Unfortunately, existing benchmark datasets for semantic similarity were not created considering gender-biases and contain many stereotypical examples. For example, in MEN, the word sexy has high human similarity ratings with lady and girl compared to man and guy. Furthermore, masculine words and soldier are included in multiple datasets with high human similarity ratings, whereas it is not compared with feminine words in any of the datasets. Although prior work studying gender bias have used these datasets for evaluation purposes Bolukbasi et al. (2016); Zhao et al. (2018a), we note that high correlation with human ratings can be achieved with biased word embeddings.

To address this issue, we balance the original datasets with respect to gender by including extra word pairs generated from the opposite sex with the same human ratings. For instance, if the word-pair (baby, mother) exists in the dataset, we add a new pair (baby, father) to the dataset. Ideally, we should re-annotate this balanced version of the dataset to obtain human similarity ratings. However, such a re-annotation exercise would be costly and inconsistent with the original ratings. Therefore, we resort to a proxy where we reassign the human rating for the original word-pair to its derived opposite gender version. Table 3 shows the number of word-pairs in the original (Orig) and balanced (Bal) similarity benchmarks.

As shown in Table 4, GP (GloVe) and GP (GN-GloVe) obtain the best performance on the balanced versions of all benchmark datasets. Moreover, the performance of GP (GloVe) on both original and balanced datasets is comparable to that of GloVe, which indicates that the information encoded in GloVe embeddings are preserved in the debiased embeddings, while removing stereotypical gender biases. The autoencoded versions report similar performance to the original input embeddings.

Overall, the results on the analogy detection and semantic similarity measurement tasks show that our proposed method removes only gender-biases and preserve other useful gender-related information.

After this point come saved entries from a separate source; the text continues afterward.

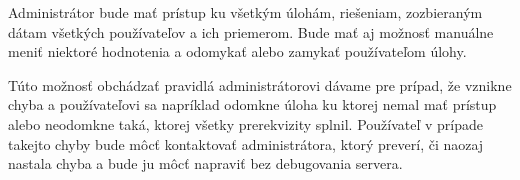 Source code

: Administrátor bude mať prístup ku všetkým úlohám, riešeniam, zozbieraným dátam všetkých používateľov
a ich priemerom. Bude mať aj možnosť manuálne meniť niektoré hodnotenia a odomykať alebo zamykať používateľom úlohy.

Túto možnosť obchádzať pravidlá administrátorovi dávame pre prípad, že vznikne chyba a
používateľovi sa napríklad odomkne úloha ku ktorej nemal mať prístup alebo neodomkne taká,
ktorej všetky prerekvizity splnil. Používateľ v prípade takejto chyby bude môcť kontaktovať
administrátora, ktorý preverí, či naozaj nastala chyba a bude ju môcť napraviť bez debugovania servera.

4.5 Visualising the Effect of Debiasing

To visualise the effect of debiasing on different word categories, we compute the cosine similarity between the gender directional vector , and selected gender-oriented (female or male), gender-neutral and stereotypical words. In Figure 1, horizontal axises show the cosine similarity with the gender directional vector (positive scores for masculine words) and the words are alphabetically sorted within each category.

From Figure 1, we see that the original GloVe embeddings show a similar spread of cosine similarity scores for gender-oriented as well as stereotypical words. When debiased by hard-debias (Hard-GloVe) and GN-GloVe, we see that stereotypical and gender-neutral words get their gender similarity scores equally reduced. Interestingly, Hard-GloVe shifts even gender-oriented words towards the masculine direction. On the other hand, GP (GloVe) decreases gender bias in the stereotypical words, while almost preserving gender-neutral and gender-oriented words as in GloVe.

Considering that a significant number of words in English are gender-neutral, it is essential that debiasing methods do not adversely change their orientation. In particular, the proposed method’s ability to debias stereotypical words that carry unfair gender-biases, while preserving the gender-orientation in feminine, masculine and neutral words is important when applying the debiased word embeddings in NLP applications that depend on word embeddings for representing the input texts

5 Conclusion

We proposed a method to remove gender-specific biases from pre-trained word embeddings. Experimental results on multiple benchmark datasets demonstrate that the proposed method can accurately debias pre-trained word embeddings, outperforming previously proposed debiasing methods, while preserving useful semantic information. In future, we plan to extend the proposed method to debias other types of demographic biases such as ethnic, age or religious biases.